Claude Lelièvre est historien de l’éducation et Professeur à l’Université René Descartes-La Sorbonne. Il est notamment l’auteur de Les politiques scolaires mises en examen : Onze questions en débat, ESF, Paris, 2008.

Les derniers résultats du « Baromètre des services publics »  (sondage BVA pour France Info et les Echos, paru en juillet dernier) mettent l’éducation au tout premier rang des priorités. Une première. Pour 60% des Français interrogés, l’éducation vient en tête de leurs attentes prioritaires en matière d’action publique. En hausse de près de 20% par rapport à la précédente vague d’enquête (datant de 2010), alors que jusqu’ici la priorité des Français était l’emploi et la lutte contre le chômage ( qui arrive désormais en deuxième position ).

Par ailleurs, un sondage du CSA effectué le 10 août  dernier fait apparaître que « l’école et l’éducation » (avec 35% de réponses ) figurent en deuxième position ( après « l’emploi », qui recueille 42% des avis ) lorsqu’on demande aux sondés « Quels sont, parmi les sujets suivants, ceux qui vous paraissent les plus importants en France aujourd’hui ? ( deux réponses possibles ) ». Suivent de loin « l’assurance maladie et la santé » ( 21% des réponses ), le « pouvoir d’achat » ( 20% ), les « retraites » (18% ), la « dette publique de la France » ( 17% ), « l’environnement » ( 10% ), « la sécurité des biens et des personnes » ( 10% ), « l’immigration » ( 8% ), « les impôts et les taxes » ( 7% ), « la politique étrangère » ( 3% ), aucun de ces sujets ( non suggéré) : 2%. Certes, on sait que les sondages ont leurs limites ( même lorsqu’ils ont été effectués selon les règles de l’art, ce qui est le cas en l’occurrence ) ; mais on aurait tort de les rejeter d’un revers de main, car il est vraiment rare que la question éducative se trouve à cette hauteur.

Cela reflète sans aucun doute une forte inquiétude ambiante quant à la ‘’question scolaire’’ en particulier ; et une nette prise de conscience de la dégradation accélérée qui a eu lieu sous le quinquennat de Nicolas Sarkozy.
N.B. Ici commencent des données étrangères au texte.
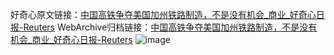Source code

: 好奇心原文链接：[中国高铁争夺美国加州铁路制造，不是没有机会_商业_好奇心日报-Reuters](https://www.qdaily.com/articles/9924.html)
WebArchive归档链接：[中国高铁争夺美国加州铁路制造，不是没有机会_商业_好奇心日报-Reuters](http://web.archive.org/web/20190623155254/https://www.qdaily.com/articles/9924.html)
![image](http://ww3.sinaimg.cn/large/007d5XDply1g3vh6w5465j30u0492npd)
Des territoires entiers, dans les banlieues et dans les départements ruraux, sont condamnés à un abandon éducatif que la suppression de la carte scolaire n’a fait qu’aggraver. Les retraits de postes par milliers depuis 2007 (66000 suppressions en cinq ans), la disparition programmée des RASED, la réforme calamiteuse de la formation des enseignants, la réduction brutale à quatre jours de classe par semaine imposée à l’école primaire, l’appauvrissement et le désordre des programmes et des évaluations, notamment dans le primaire et au collège, mais aussi au lycée : tout cela laisse une Education nationale exsangue et désorientée. Les sondages annuels effectués par le CSA à la demande du SNUipp ( le principal syndicat de professeurs des écoles ) montrent d’ailleurs que cela commence à être clairement perçu par les Français. Alors qu’ils n’étaient en août 2008 que 37% à estimer que « les mesures prises par le gouvernement pour l’école maternelle et élémentaire »  allaient « plutôt dans le mauvais sens », ils sont désormais 50% à le penser ( 16% ne se prononçant pas ).  Et en août 2011, « la réduction de l’échec scolaire » est jugée comme « allant plutôt dans le mauvais sens »  par 61% des Français ainsi que « la formation des enseignants » (par 59% ). Enfin, la politique de non remplacement d’un enseignant sur deux partant à la retraite est rejetée quasi unanimement (par 82% des Français selon le dernier sondage du CSA ).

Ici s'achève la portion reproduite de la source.